BETTENDORF, IOWA (June 29, 2022) — Siri Pothula was at school when she got the good news. “I saw the e-mail, and my first instinct was to just stare at it,” the Rivermont Collegiate rising senior recalled. “I was like, ‘This is not real. I did not do that.’”

Disbelief gave way to celebration as Pothula came to terms with what she had, in fact, done: Successfully raise a total of $2,500 for the Quad Cities Community Foundation’s Teens for Tomorrow (T4T) youth philanthropy program. For the first time this past year, the T4T teens learned about fundraising and were trained on how to meet with donors to solicit gifts to grow the program’s annual grantmaking budget of $10,000, which comes from the Herb and Arlene Elliott Endowment. All told, the group recently announced its largest total grant award ever, $15,500 in grants to ten local non-profits.

“We saw an opportunity for the program to encompass all aspects of philanthropy, which of course means embracing the importance of making the case for support and raising those dollars,” said Anne Calder, vice president of development. “Developing relationships with donors and learning how to ask for support is a critical piece of non-profit success.”

Neither Pothula nor Jim and Karen Collins, two of the donors who made gifts after meeting with teens, will soon forget the experience. A member of the Community Foundation’s board from 1995 to 2003, Jim still remembers the conversations that led to the establishment of T4T exactly twenty years ago this fall. For him and his wife, the new fundraising component was the next logical step for the already-impactful program. “It’s one thing to research a nonprofit, assess it, and decide that it has potential for positive impact,” he said. “But are you willing to go out and work for it, to help somebody else share your passion and move them to support it?”

The day of her meeting with the Collinses, Pothula was filled with anxiety. After being coached by Calder, she knew her case for support inside and had learned all about the couple, lifelong Quad Citizens with deep ties to community philanthropy — they have generously gifted scholarships at St Ambrose University, and Jim retired in 2008 as president of the John Deere Foundation. “But I’m that person, if I want something from you, I’ll start by profusely apologizing,” Pothula said. “Sometimes I ramble and talk too fast when I’m nervous. I honestly felt like I was doing a bad job. But they were so generous. I must have done something right!”

Calder was proud of all of the students who participated in the fundraising-solicitation process. “They wowed both me and our donors,” she said. “It was a win-win-win and a real joy to witness.”

“I have a whole new appreciation for what the Community Foundation does and what non-profits have to do to gain the resources they need,” said Pothula. “It took me a lot of work to get that $2,500, and it’s hard to think about what it takes to get to $10,000 or more. Especially with smaller non-profits, I now have extraordinary appreciation for their commitment to what they do.”

Whether the teens go on to serve on non-profits boards, give their time as volunteers, or work as non-profit professionals, fundraising is a crucial skill for furthering an organization’s mission. “Professional fundraising is an incredibly rewarding and viable career!” said Calder. “There will always be non-profits that need philanthropic funding, and trained and talented fundraisers are the ones connecting donors with causes that matter to them. It’s a great career choice, so I hope we’re helping build that pipeline of professionals, too.”

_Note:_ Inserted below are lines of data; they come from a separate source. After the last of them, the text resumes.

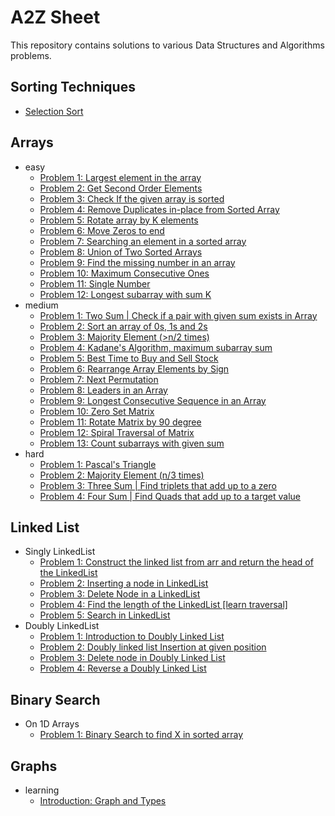 # A2Z Sheet
This repository contains solutions to various Data Structures and Algorithms problems.

## Sorting Techniques
- [Selection Sort](src/sorting)
  
## Arrays
- easy
  - [Problem 1: Largest element in the array](src/arrays/easy/problem1/ProblemStatement.md)
  - [Problem 2: Get Second Order Elements](src/arrays/easy/problem2/ProblemStatement.md)
  - [Problem 3: Check If the given array is sorted](src/arrays/easy/problem3/ProblemStatement.md)
  - [Problem 4: Remove Duplicates in-place from Sorted Array](src/arrays/easy/problem4/ProblemStatement.md)
  - [Problem 5: Rotate array by K elements](src/arrays/easy/problem5/ProblemStatement.md)
  - [Problem 6: Move Zeros to end](src/arrays/easy/problem6/ProblemStatement.md)
  - [Problem 7: Searching an element in a sorted array](src/arrays/easy/problem7/ProblemStatement.md)
  - [Problem 8: Union of Two Sorted Arrays](src/arrays/easy/problem8/ProblemStatement.md)
  - [Problem 9: Find the missing number in an array](src/arrays/easy/problem9/ProblemStatement.md)
  - [Problem 10: Maximum Consecutive Ones](src/arrays/easy/problem10/ProblemStatement.md)
  - [Problem 11: Single Number](src/arrays/easy/problem11/ProblemStatement.md)
  - [Problem 12: Longest subarray with sum K](src/arrays/easy/problem12/ProblemStatement.md)
- medium
  - [Problem 1: Two Sum | Check if a pair with given sum exists in Array](src/arrays/medium/problem1/ProblemStatement.md)
  - [Problem 2: Sort an array of 0s, 1s and 2s](src/arrays/medium/problem2/ProblemStatement.md)
  - [Problem 3: Majority Element (>n/2 times)](src/arrays/medium/problem3/ProblemStatement.md)
  - [Problem 4: Kadane's Algorithm, maximum subarray sum](src/arrays/medium/problem4/ProblemStatement.md)
  - [Problem 5: Best Time to Buy and Sell Stock](src/arrays/medium/problem5/ProblemStatement.md)
  - [Problem 6: Rearrange Array Elements by Sign](src/arrays/medium/problem6/ProblemStatement.md)
  - [Problem 7: Next Permutation](src/arrays/medium/problem7/ProblemStatement.md)
  - [Problem 8: Leaders in an Array](src/arrays/medium/problem8/SolutionApproach.md)
  - [Problem 9: Longest Consecutive Sequence in an Array](src/arrays/medium/problem9/SolutionApproach.md)
  - [Problem 10: Zero Set Matrix](src/arrays/medium/problem10/SolutionApproach.md)
  - [Problem 11: Rotate Matrix by 90 degree](src/arrays/medium/problem11/SolutionApproach.md)
  - [Problem 12: Spiral Traversal of Matrix](src/arrays/medium/problem12/SolutionApproach.md)
  - [Problem 13: Count subarrays with given sum](src/arrays/medium/problem13/SolutionApproach.md)
- hard
  - [Problem 1: Pascal's Triangle](src/arrays/hard/problem1/SolutionApproach.md)
  - [Problem 2: Majority Element (n/3 times)](src/arrays/hard/problem2/SolutionApproach.md)
  - [Problem 3: Three Sum | Find triplets that add up to a zero](src/arrays/hard/problem3/ProblemStatement.md)
  - [Problem 4: Four Sum | Find Quads that add up to a target value](src/arrays/hard/problem4/ProblemStatement.md)

## Linked List
- Singly LinkedList
  - [Problem 1: Construct the linked list from arr and return the head of the LinkedList](src/linkedlist/singlylinkedlist/problem1/ProblemStatement.md)
  - [Problem 2: Inserting a node in LinkedList](src/linkedlist/singlylinkedlist/problem2/ProblemStatement.md)
  - [Problem 3: Delete Node in a LinkedList](src/linkedlist/singlylinkedlist/problem3/ProblemStatement.md)
  - [Problem 4: Find the length of the LinkedList [learn traversal]](src/linkedlist/singlylinkedlist/problem4/ProblemStatement.md)
  - [Problem 5: Search in LinkedList](src/linkedlist/singlylinkedlist/problem5/ProblemStatement.md)
- Doubly LinkedList
  - [Problem 1: Introduction to Doubly Linked List](src/linkedlist/doublylinkedlist/problem1/ProblemStatement.md)
  - [Problem 2: Doubly linked list Insertion at given position](src/linkedlist/doublylinkedlist/problem2/ProblemStatement.md)
  - [Problem 3: Delete node in Doubly Linked List](src/linkedlist/doublylinkedlist/problem3/ProblemStatement.md)
  - [Problem 4: Reverse a Doubly Linked List](src/linkedlist/doublylinkedlist/problem4/ProblemStatement.md)


## Binary Search
- On 1D Arrays
  - [Problem 1: Binary Search to find X in sorted array](src/binaysearch/ononedarrays/problem1/ProblemStatement.md)


## Graphs
- learning
  - [Introduction: Graph and Types](src/graphs/learning/introduction/Introduction.md)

Pothula, who is interested in becoming a pediatrician, sees even wider applications for the things she learned. “Adding to my skills, I can talk confidently to adults and negotiate using kindness. And this also just helped me open up because I had a positive experience trying something new. That’s something I’ll carry throughout my life.”

And if she had the chance to do it over? “Just try your best, talk slowly, and be yourself,” said Siri. “That’s what I would tell myself.”

The Quad Cities Community Foundation champions generosity. It is the place where generous people in the bi-state region make both lifetime and estate gifts of all sizes to support the long-term needs and opportunities of their community, and the specific organizations and causes most meaningful to them.